The Boeing Co. [BA] gave NASA a proposal for design support of a component in the planned Ares V heavy lifter rocket, the company announced yesterday.
Ares V will boost to space large items required for missions to the moon that would begin in 2020, the first lunar trips since Apollo missions in the 1970s.
Specifically, Boeing offered a proposal to support the Ares V Phase 1 Design Support Contracts, relating to the Ares V cargo launch vehicle’s payload shroud.
The shroud will protect the Altair lunar lander during launch; the Earth-departure stage; the core stage, a liquid-fueled central booster element; and avionics and software.
Work includes assessing requirements, risks and opportunities; performing trade studies and analysis; and producing final reports.
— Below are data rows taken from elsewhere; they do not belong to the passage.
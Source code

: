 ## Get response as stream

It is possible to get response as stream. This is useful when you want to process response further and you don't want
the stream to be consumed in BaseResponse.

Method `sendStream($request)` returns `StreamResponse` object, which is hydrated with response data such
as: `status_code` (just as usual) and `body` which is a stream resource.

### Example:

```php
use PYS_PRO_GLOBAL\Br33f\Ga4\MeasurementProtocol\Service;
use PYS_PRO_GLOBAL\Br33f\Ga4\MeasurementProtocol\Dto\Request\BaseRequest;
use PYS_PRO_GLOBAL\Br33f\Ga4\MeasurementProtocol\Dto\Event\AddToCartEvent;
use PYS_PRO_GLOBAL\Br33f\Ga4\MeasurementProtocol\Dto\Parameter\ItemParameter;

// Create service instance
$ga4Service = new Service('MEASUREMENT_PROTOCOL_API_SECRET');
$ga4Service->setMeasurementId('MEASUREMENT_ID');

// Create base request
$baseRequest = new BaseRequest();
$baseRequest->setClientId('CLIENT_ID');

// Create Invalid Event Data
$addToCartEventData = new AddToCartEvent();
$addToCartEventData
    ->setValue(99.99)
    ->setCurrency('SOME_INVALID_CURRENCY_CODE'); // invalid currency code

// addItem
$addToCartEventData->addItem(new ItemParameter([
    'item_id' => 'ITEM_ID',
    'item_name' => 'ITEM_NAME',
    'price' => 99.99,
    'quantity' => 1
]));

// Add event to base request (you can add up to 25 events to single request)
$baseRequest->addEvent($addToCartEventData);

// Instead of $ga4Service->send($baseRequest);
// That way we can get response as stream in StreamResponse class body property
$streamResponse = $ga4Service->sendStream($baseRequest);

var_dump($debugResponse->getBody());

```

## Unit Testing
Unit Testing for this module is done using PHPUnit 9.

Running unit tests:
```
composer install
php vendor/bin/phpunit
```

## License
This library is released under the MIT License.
The company proposes to use the experience of its Huntsville, Ala.-based team, supplemented by expertise from across Boeing, to develop products that will enable NASA to verify the Ares V design concept and demonstrate that the launch vehicle can meet its mission objectives.
This attempt to capture work on the Ares V project comes even as questions abound concerning the Ares I project, a smaller rocket that will carry the Orion space capsule, or crew exploration vehicle, to orbit.
Lockheed Martin Corp. [LMT] is leading the Orion space capsule development and construction program. But the Ares I program involves other contractors working on different segments of the Ares I being developed separately by Boeing, Alliant Techsystems Inc. [ATK] and Pratt & Whitney Rocketdyne, a unit of United Technologies Corp. [UTX].
Pressure is being applied to President Obama’s administration to drop the Ares I program, and use instead modified versions of military rockets made by United Launch Alliance, a joint venture of Boeing and Lockheed. That effort to deep-six the Ares I program upset former NASA Administrator Mike Griffin, who expressed his discontent in a conversation with a member of the Obama team.
Boeing officials this week touted their experience, as they announced the Ares V proposal.
“Boeing has designed and produced shrouds for Delta, Sea Launch and Titan rockets, and we’ve defined avionics and subsystem architectures across a wide range of aerospace products, including Delta, the space shuttle, the International Space Station and Ares I,” said Jim Chilton, Boeing vice president of Exploration Launch Systems.
The two-stage, vertically stacked Ares V will serve as NASA’s primary rocket for safe, reliable delivery of large-scale hardware to space — from the lunar landing craft and materials for establishing a moon base to food, water and other staples needed to extend a human presence beyond Earth’s orbit.
The Ares V Phase 1 contracts will be managed out of Marshall Space Flight Center in Huntsville, Ala.